WHAT THE TASK REQUIRES:
Once the pictures are set aside, transcribe each line of the listing exactly.

--

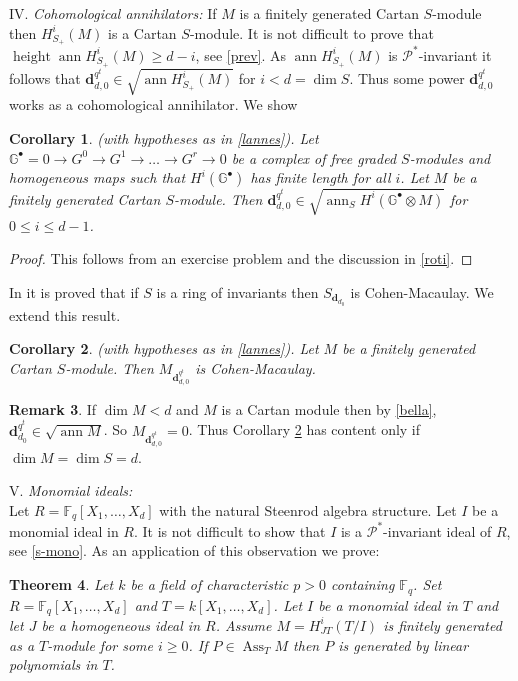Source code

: \documentclass{amsart}
\newcommand{\CM}{Cohen-Macaulay}
\newcommand{\F}{\mathbb{F} }
\newcommand{\Pc}{\mathcal{P} }
\newcommand{\db}{\mathbf{d} }
\newcommand{\rt}{\rightarrow}
\newcommand{\G}{\mathbb{G}^\bullet }
\newcommand{\height}{\operatorname{height}}
\newcommand{\ann}{\operatorname{ann}}
\newcommand{\Ass}{\operatorname{Ass}}
\theoremstyle{plain}
\newtheorem{theorem}{Theorem}[section]
\newtheorem{corollary}[theorem]{Corollary}
\theoremstyle{definition}
\newtheorem{remark}[theorem]{Remark}
\theoremstyle{remark}
\begin{document}
IV. \emph{Cohomological annihilators:}
\s \label{roti} If $M$ is a finitely generated Cartan $S$-module then  $H^i_{S_+}(M)$ is a Cartan $S$-module. It is not difficult to prove that $\height \ann H^i_{S_+}(M) \geq d -i$, see \ref{prev}. As $\ann H^i_{S_+}(M)$ is $\Pc^*$-invariant it follows that $\db_{d,0}^{q^t} \in \sqrt{\ann H^i_{S_+}(M)} $ for $i < d = \dim S$. Thus some power $\db_{d,0}^{q^t}$ works as a cohomological annihilator. We show
\begin{corollary}
\label{rob} (with hypotheses as in \ref{lannes}). Let $\G = 0 \rt G^0 \rt G^1 \rt \ldots \rt G^r \rt 0$ be a complex of free graded $S$-modules and homogeneous maps such that $H^i(\G)$ has finite length for all $i$. Let $M$ be a finitely generated Cartan $S$-module. Then $\db_{d,0}^{q^t}\in \sqrt{\ann_S H^i(\G\otimes M)}$ for $0 \leq i \leq d-1$.
\end{corollary}
\begin{proof}
  This follows from an exercise problem \cite[8.1.6]{BH} and the discussion in \ref{roti}.
\end{proof}
In \cite[11.5.5]{SL} it is proved that if $S$ is a ring of invariants then $S_{\db_{d_0}}$ is \CM. We extend this result.
\begin{corollary}
  \label{cm} (with hypotheses as in \ref{lannes}).     Let $M$ be a finitely generated Cartan $S$-module. Then $M_{\db_{d,0}^{q^t}}$ is \CM.
\end{corollary}
\begin{remark}\label{sbi}
  If $\dim M < d$ and $M$ is a Cartan module then by \ref{bella}, $\db_{d_0}^{q^t} \in \sqrt{\ann M}$. So $M_{\db_{d,0}^{q^t}} = 0$. Thus Corollary \ref{cm} has content only if
   $\dim M =  \dim S = d$.
\end{remark}

V. \emph{Monomial ideals:}\\
Let $R = \F_q[X_1,\ldots, X_d]$ with the natural Steenrod algebra structure. Let $I$ be a monomial ideal in $R$. It is not difficult to show that $I$ is a $\Pc^*$-invariant ideal of $R$, see \ref{s-mono}. As an application of this observation we prove:
\begin{theorem}
\label{mono} Let $k$ be a field of characteristic $p > 0$ containing $\F_q$. Set $R = \F_q[X_1,\ldots, X_d]$ and $T = k[X_1,\ldots, X_d]$. Let $I$ be a monomial ideal in $T$ and let $J$ be a homogeneous ideal in $R$. Assume $M = H^i_{JT}(T/I)$ is  finitely generated as a $T$-module for some $i \geq 0$. If $P \in \Ass_T M$ then $P$ is generated by linear polynomials in $T$.
\end{theorem}
\end{document}
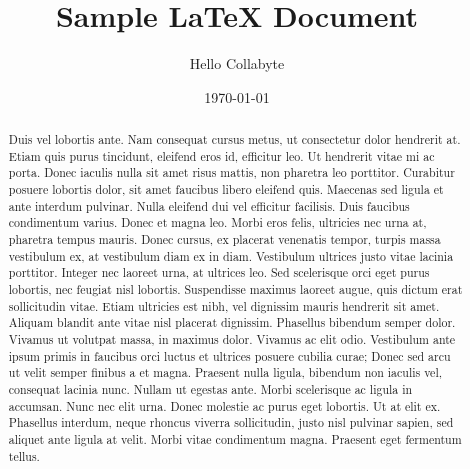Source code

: \documentclass[12pt, a4paper]{report}
\title{Sample LaTeX Document}
\author{Hello Collabyte}
\date{\today}
\begin{document}
\maketitle
\begin{abstract}
Duis vel lobortis ante. Nam consequat cursus metus, ut consectetur dolor hendrerit at. Etiam quis purus tincidunt, eleifend eros id, efficitur leo. Ut hendrerit vitae mi ac porta. Donec iaculis nulla sit amet risus mattis, non pharetra leo porttitor. Curabitur posuere lobortis dolor, sit amet faucibus libero eleifend quis. Maecenas sed ligula et ante interdum pulvinar. Nulla eleifend dui vel efficitur facilisis. Duis faucibus condimentum varius. Donec et magna leo. Morbi eros felis, ultricies nec urna at, pharetra tempus mauris. Donec cursus, ex placerat venenatis tempor, turpis massa vestibulum ex, at vestibulum diam ex in diam. Vestibulum ultrices justo vitae lacinia porttitor. Integer nec laoreet urna, at ultrices leo. Sed scelerisque orci eget purus lobortis, nec feugiat nisl lobortis. Suspendisse maximus laoreet augue, quis dictum erat sollicitudin vitae.  Etiam ultricies est nibh, vel dignissim mauris hendrerit sit amet. Aliquam blandit ante vitae nisl placerat dignissim. Phasellus bibendum semper dolor. Vivamus ut volutpat massa, in maximus dolor. Vivamus ac elit odio. Vestibulum ante ipsum primis in faucibus orci luctus et ultrices posuere cubilia curae; Donec sed arcu ut velit semper finibus a et magna. Praesent nulla ligula, bibendum non iaculis vel, consequat lacinia nunc. Nullam ut egestas ante. Morbi scelerisque ac ligula in accumsan. Nunc nec elit urna. Donec molestie ac purus eget lobortis. Ut at elit ex. Phasellus interdum, neque rhoncus viverra sollicitudin, justo nisl pulvinar sapien, sed aliquet ante ligula at velit. Morbi vitae condimentum magna. Praesent eget fermentum tellus.   
\end{abstract}

\tableofcontents
\listoffigures
\listoftables







\end{document}
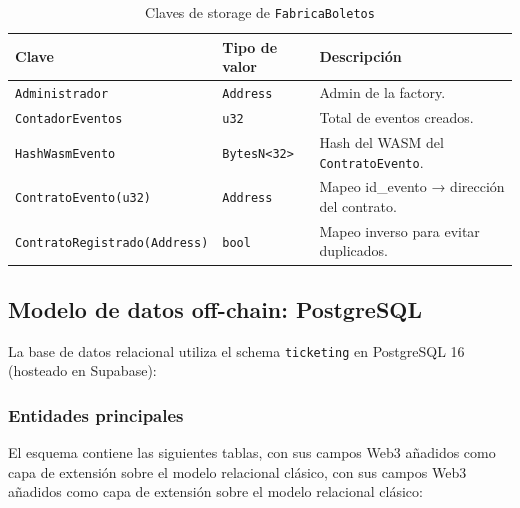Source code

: \documentclass[12pt,oneside]{article}
\begin{document}
\begin{table}[htbp]
\centering
\caption{Claves de storage de \texttt{FabricaBoletos}}
\begin{tabularx}{\textwidth}{l l X}
\toprule
\textbf{Clave} & \textbf{Tipo de valor} & \textbf{Descripción} \\
\midrule
\texttt{Administrador} & \texttt{Address} & Admin de la factory. \\
\texttt{ContadorEventos} & \texttt{u32} & Total de eventos creados. \\
\texttt{HashWasmEvento} & \texttt{BytesN<32>} & Hash del WASM del \texttt{ContratoEvento}. \\
\texttt{ContratoEvento(u32)} & \texttt{Address} & Mapeo id\_evento → dirección del contrato. \\
\texttt{ContratoRegistrado(Address)} & \texttt{bool} & Mapeo inverso para evitar duplicados. \\
\bottomrule
\end{tabularx}
\end{table}

\FloatBarrier
\subsection{Modelo de datos off-chain: PostgreSQL}

La base de datos relacional utiliza el schema \texttt{ticketing} en PostgreSQL 16 (hosteado en Supabase):

\subsubsection{Entidades principales}

El esquema contiene las siguientes tablas, con sus campos Web3 añadidos como capa de extensión sobre el modelo relacional clásico, con sus campos Web3 añadidos como capa de extensión sobre el modelo relacional clásico:
\end{document}
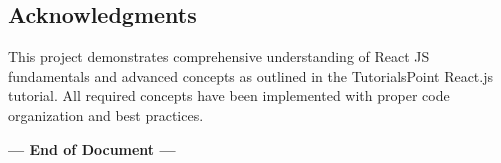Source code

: \documentclass[12pt,a4paper]{article}
\begin{document}
\subsection{Acknowledgments}
This project demonstrates comprehensive understanding of React JS fundamentals and advanced concepts as outlined in the TutorialsPoint React.js tutorial. All required concepts have been implemented with proper code organization and best practices.

\vspace{2cm}

\begin{center}
\textbf{--- End of Document ---}
\end{center}
\end{document}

--

RESPONSE:
Source code

: \documentclass{amsart}
\newcommand{\CM}{Cohen-Macaulay}
\newcommand{\F}{\mathbb{F} }
\newcommand{\Pc}{\mathcal{P} }
\newcommand{\db}{\mathbf{d} }
\newcommand{\rt}{\rightarrow}
\newcommand{\G}{\mathbb{G}^\bullet }
\newcommand{\height}{\operatorname{height}}
\newcommand{\ann}{\operatorname{ann}}
\newcommand{\Ass}{\operatorname{Ass}}
\theoremstyle{plain}
\newtheorem{theorem}{Theorem}[section]
\newtheorem{corollary}[theorem]{Corollary}
\theoremstyle{definition}
\newtheorem{remark}[theorem]{Remark}
\theoremstyle{remark}
\begin{document}
IV. \emph{Cohomological annihilators:}
\s \label{roti} If $M$ is a finitely generated Cartan $S$-module then  $H^i_{S_+}(M)$ is a Cartan $S$-module. It is not difficult to prove that $\height \ann H^i_{S_+}(M) \geq d -i$, see \ref{prev}. As $\ann H^i_{S_+}(M)$ is $\Pc^*$-invariant it follows that $\db_{d,0}^{q^t} \in \sqrt{\ann H^i_{S_+}(M)} $ for $i < d = \dim S$. Thus some power $\db_{d,0}^{q^t}$ works as a cohomological annihilator. We show
\begin{corollary}
\label{rob} (with hypotheses as in \ref{lannes}). Let $\G = 0 \rt G^0 \rt G^1 \rt \ldots \rt G^r \rt 0$ be a complex of free graded $S$-modules and homogeneous maps such that $H^i(\G)$ has finite length for all $i$. Let $M$ be a finitely generated Cartan $S$-module. Then $\db_{d,0}^{q^t}\in \sqrt{\ann_S H^i(\G\otimes M)}$ for $0 \leq i \leq d-1$.
\end{corollary}
\begin{proof}
  This follows from an exercise problem \cite[8.1.6]{BH} and the discussion in \ref{roti}.
\end{proof}
In \cite[11.5.5]{SL} it is proved that if $S$ is a ring of invariants then $S_{\db_{d_0}}$ is \CM. We extend this result.
\begin{corollary}
  \label{cm} (with hypotheses as in \ref{lannes}).     Let $M$ be a finitely generated Cartan $S$-module. Then $M_{\db_{d,0}^{q^t}}$ is \CM.
\end{corollary}
\begin{remark}\label{sbi}
  If $\dim M < d$ and $M$ is a Cartan module then by \ref{bella}, $\db_{d_0}^{q^t} \in \sqrt{\ann M}$. So $M_{\db_{d,0}^{q^t}} = 0$. Thus Corollary \ref{cm} has content only if
   $\dim M =  \dim S = d$.
\end{remark}

V. \emph{Monomial ideals:}\\
Let $R = \F_q[X_1,\ldots, X_d]$ with the natural Steenrod algebra structure. Let $I$ be a monomial ideal in $R$. It is not difficult to show that $I$ is a $\Pc^*$-invariant ideal of $R$, see \ref{s-mono}. As an application of this observation we prove:
\begin{theorem}
\label{mono} Let $k$ be a field of characteristic $p > 0$ containing $\F_q$. Set $R = \F_q[X_1,\ldots, X_d]$ and $T = k[X_1,\ldots, X_d]$. Let $I$ be a monomial ideal in $T$ and let $J$ be a homogeneous ideal in $R$. Assume $M = H^i_{JT}(T/I)$ is  finitely generated as a $T$-module for some $i \geq 0$. If $P \in \Ass_T M$ then $P$ is generated by linear polynomials in $T$.
\end{theorem}
\end{document}
Source code

: \documentclass[12pt, a4paper]{report}
\title{Sample LaTeX Document}
\author{Hello Collabyte}
\date{\today}
\begin{document}
\maketitle
\begin{abstract}
Duis vel lobortis ante. Nam consequat cursus metus, ut consectetur dolor hendrerit at. Etiam quis purus tincidunt, eleifend eros id, efficitur leo. Ut hendrerit vitae mi ac porta. Donec iaculis nulla sit amet risus mattis, non pharetra leo porttitor. Curabitur posuere lobortis dolor, sit amet faucibus libero eleifend quis. Maecenas sed ligula et ante interdum pulvinar. Nulla eleifend dui vel efficitur facilisis. Duis faucibus condimentum varius. Donec et magna leo. Morbi eros felis, ultricies nec urna at, pharetra tempus mauris. Donec cursus, ex placerat venenatis tempor, turpis massa vestibulum ex, at vestibulum diam ex in diam. Vestibulum ultrices justo vitae lacinia porttitor. Integer nec laoreet urna, at ultrices leo. Sed scelerisque orci eget purus lobortis, nec feugiat nisl lobortis. Suspendisse maximus laoreet augue, quis dictum erat sollicitudin vitae.  Etiam ultricies est nibh, vel dignissim mauris hendrerit sit amet. Aliquam blandit ante vitae nisl placerat dignissim. Phasellus bibendum semper dolor. Vivamus ut volutpat massa, in maximus dolor. Vivamus ac elit odio. Vestibulum ante ipsum primis in faucibus orci luctus et ultrices posuere cubilia curae; Donec sed arcu ut velit semper finibus a et magna. Praesent nulla ligula, bibendum non iaculis vel, consequat lacinia nunc. Nullam ut egestas ante. Morbi scelerisque ac ligula in accumsan. Nunc nec elit urna. Donec molestie ac purus eget lobortis. Ut at elit ex. Phasellus interdum, neque rhoncus viverra sollicitudin, justo nisl pulvinar sapien, sed aliquet ante ligula at velit. Morbi vitae condimentum magna. Praesent eget fermentum tellus.   
\end{abstract}

\tableofcontents
\listoffigures
\listoftables







\end{document}
Source code

: \documentclass[12pt,oneside]{article}
\begin{document}
\begin{table}[htbp]
\centering
\caption{Claves de storage de \texttt{FabricaBoletos}}
\begin{tabularx}{\textwidth}{l l X}
\toprule
\textbf{Clave} & \textbf{Tipo de valor} & \textbf{Descripción} \\
\midrule
\texttt{Administrador} & \texttt{Address} & Admin de la factory. \\
\texttt{ContadorEventos} & \texttt{u32} & Total de eventos creados. \\
\texttt{HashWasmEvento} & \texttt{BytesN<32>} & Hash del WASM del \texttt{ContratoEvento}. \\
\texttt{ContratoEvento(u32)} & \texttt{Address} & Mapeo id\_evento → dirección del contrato. \\
\texttt{ContratoRegistrado(Address)} & \texttt{bool} & Mapeo inverso para evitar duplicados. \\
\bottomrule
\end{tabularx}
\end{table}

\FloatBarrier
\subsection{Modelo de datos off-chain: PostgreSQL}

La base de datos relacional utiliza el schema \texttt{ticketing} en PostgreSQL 16 (hosteado en Supabase):

\subsubsection{Entidades principales}

El esquema contiene las siguientes tablas, con sus campos Web3 añadidos como capa de extensión sobre el modelo relacional clásico, con sus campos Web3 añadidos como capa de extensión sobre el modelo relacional clásico:
\end{document}
Source code

: \documentclass[12pt,a4paper]{article}
\begin{document}
\subsection{Acknowledgments}
This project demonstrates comprehensive understanding of React JS fundamentals and advanced concepts as outlined in the TutorialsPoint React.js tutorial. All required concepts have been implemented with proper code organization and best practices.

\vspace{2cm}

\begin{center}
\textbf{--- End of Document ---}
\end{center}
\end{document}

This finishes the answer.